As your office continues to change and grow, so will your filing system. Processes and workflows evolve over time causing existing folders to become inadequate or obsolete. Actively take steps to prevent the accumulation of ROT and clutter. Periodically check to ensure the filing system continues to meet the needs of the office and users. Confirm that users are following the existing structure and that records are not being misfiled. Incorporate these system checks as part of your annual clean-up days.
As you make decisions and changes regarding your new filing system, update your written documentation to ensure success and compliance. If the length or breadth of your office’s policy precludes its use as a quick reference, consider creating something less detailed to serve as instructions for users. The goal is to provide both an up-to-date resource for new employees and to serve as a reminder for existing staff.
- Carry Out Annual Purge
Just having a strong organizational structure is not enough. Even the best files management efforts cannot prevent the eventual buildup of records from becoming overwhelming. The only solution that works over the long term is continually applying retention to all of the records. Everyone should be empowered to delete redundant, obsolete, and transitory records as they pass retention. Establish a systematic process for more substantive records in order to ensure compliant and defensible destruction.
At least annually, place one or more staff in charge of identifying folders containing records that are past retention.

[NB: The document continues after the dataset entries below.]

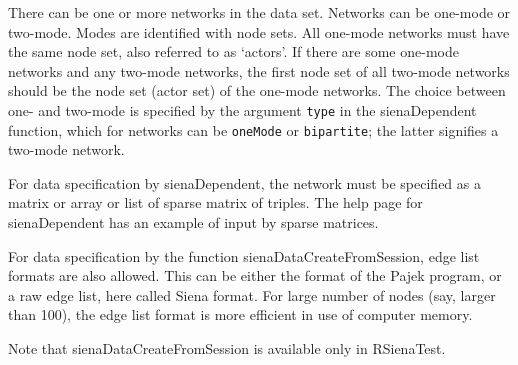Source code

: \documentclass[a4paper,fleqn,11pt]{article}
\newcommand{\+}{\, + \,}
\begin{document}
There can be one or more networks in the data set.
Networks can be one-mode or two-mode.
Modes are identified with node sets.
All one-mode networks must have the same node set,
also referred to as `actors'.
If there are some one-mode networks and any two-mode networks,
the first node set of all two-mode networks should be the node set
(actor set) of the one-mode networks.
The choice between one- and two-mode is specified by the argument
\texttt{type} in  the \textsf{sienaDependent} function, which for
networks can be \texttt{oneMode} or \texttt{bipartite};
the latter signifies a two-mode network.

For data specification by  \textsf{sienaDependent}, the network
must be specified as a matrix or array or list of sparse matrix of triples.
The help page for \textsf{sienaDependent} has an example of input
by sparse matrices.

For data specification by
the function \textsf{sienaDataCreateFromSession},
edge list formats are also allowed. This can be either the
format of the Pajek program, or a raw edge list, here called Siena format.
For large number of nodes (say, larger than 100), the edge list
format is more efficient in use of computer memory.

Note that  \textsf{sienaDataCreateFromSession} is available only
in  \textsf{RSienaTest}.
\end{document}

Make certain everyone involved understands what the retention requirements are and/or how to look them up on either the General Records Retention Schedule or your Departmental Records Retention Schedule (if applicable). Have your Records Authority (i.e. your Administrator, Director, Chair, etc.) review the resulting list of folders looking for mistakes or records that should be on legal hold before they provide the approval to delete. Upon approval, staff should contact University Archives to transfer any archival records and delete anything non-archival. If your office maintains a destruction log, make certain you update it for the period in question. Your annual purge should include folders in the “pending deletion” location, should you have one.

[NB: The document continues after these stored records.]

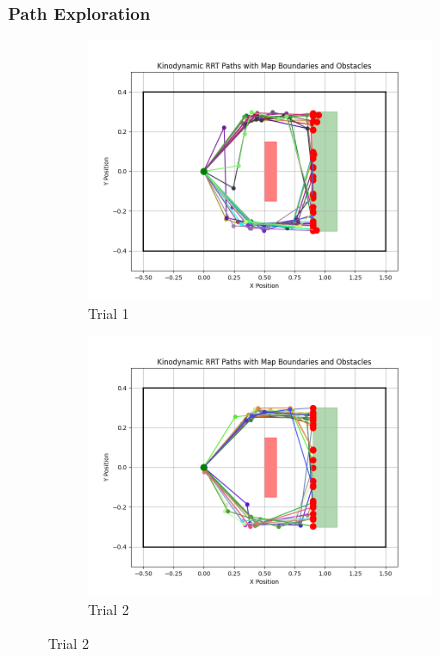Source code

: \documentclass[12pt]{article}
\begin{document}
\subsubsection{Path Exploration}
\begin{figure}[h!]
    \centering
    \begin{subfigure}{0.45\textwidth}
        \centering
        \includegraphics[width=\textwidth]{./images/5.png}
        \caption{Trial 1}
        \label{fig:tree_1}
    \end{subfigure}
    \hfill
    \begin{subfigure}{0.45\textwidth}
        \centering
        \includegraphics[width=\textwidth]{./images/10.png}
        \caption{Trial 2}
        \label{fig:tree_2}
    \end{subfigure}
    

\end{figure}
\end{document}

Remember to contact Records Management Services when planning your clean-up day. Our office can:
- Help you plan the event beforehand.
- Be present (physically or virtually) to answer any questions that come up in real time and help keep the clean-up day forward momentum going.
- Help you measure what you have accomplished once the clean-up is finished.
Email us at email@example.com to get started.
- Additional Resources
If, at any point in this process, you have questions or uncertainty threatens to delay your progress, contact Records Management Services at firstname.lastname@example.org or 543-0573. Our staff can meet with you to go over these issues and help you move forward with confidence.
- General Records Retention Schedule
- Departmental Records Retention Schedule Search Page
- E-Record Policy Builder
- UW Google Changes Project
- UW's Enterprise Document Mangement System (DMS)
- Transitory Records
- Your Responsibility
- The ROT Squad (part of Records Management Services)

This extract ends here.